- Task brief
Which lines below contain "newcommand"? Copy every one of them.

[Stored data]
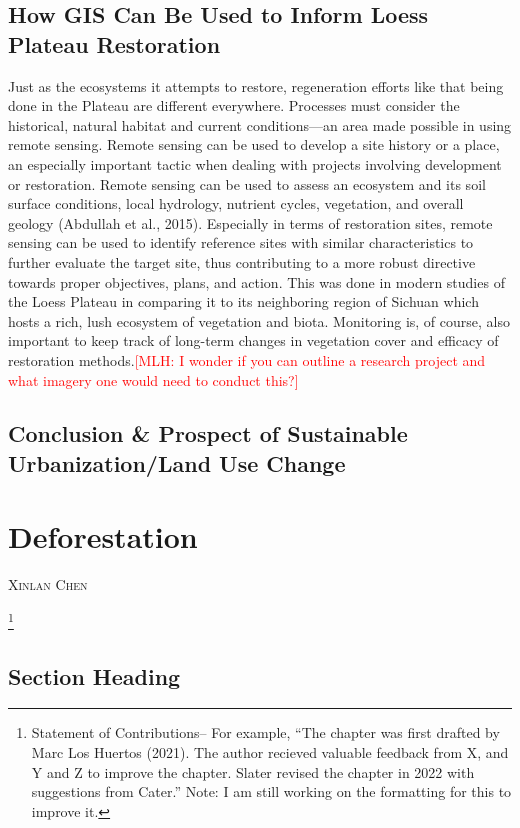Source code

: \documentclass{book}\usepackage{knitr}
\makeatletter
\newcommand{\red}[1]{\textcolor{red}{[MLH: #1]}}
\newcommand{\chapterauthor}[1]{%
  {\parindent0pt\vspace*{-25pt}%
  \linespread{1.1}\large\scshape#1%
  \par\nobreak\vspace*{35pt}}
  \@afterheading%
}
\makeatother
\begin{document}
{\section{How GIS Can Be Used to Inform Loess Plateau Restoration}

Just as the ecosystems it attempts to restore, regeneration efforts like that being done in the Plateau are different everywhere. Processes must consider the historical, natural habitat and current conditions—an area made possible in using remote sensing. Remote sensing can be used to develop a site history or a place, an especially important tactic when dealing with projects involving development or restoration. Remote sensing can be used to assess an ecosystem and its soil surface conditions, local hydrology, nutrient cycles, vegetation, and overall geology (Abdullah et al., 2015). Especially in terms of restoration sites, remote sensing can be used to identify reference sites with similar characteristics to further evaluate the target site, thus contributing to a more robust directive towards proper objectives, plans, and action. This was done in modern studies of the Loess Plateau in comparing it to its neighboring region of Sichuan which hosts a rich, lush ecosystem of vegetation and biota. Monitoring is, of course, also important to keep track of long-term changes in vegetation cover and efficacy of restoration methods.\red{I wonder if you can outline a research project and what imagery one would need to conduct this?}




\section{Conclusion \& Prospect of Sustainable Urbanization/Land Use Change}


\chapter{Deforestation}\label{ch:deforestation}

\chapterauthor{Xinlan Chen}

\footnote{Statement of Contributions-- For example, ``The chapter was first drafted by Marc Los Huertos (2021). The author recieved valuable feedback from X, and Y and Z to improve the chapter. Slater revised the chapter in 2022 with suggestions from Cater.'' Note: I am still working on the formatting for this to improve it.}

\section{Section Heading}%

}
\end{document}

- Answer for the task
\newcommand{\red}[1]{\textcolor{red}{[MLH: #1]}}
\newcommand{\chapterauthor}[1]{%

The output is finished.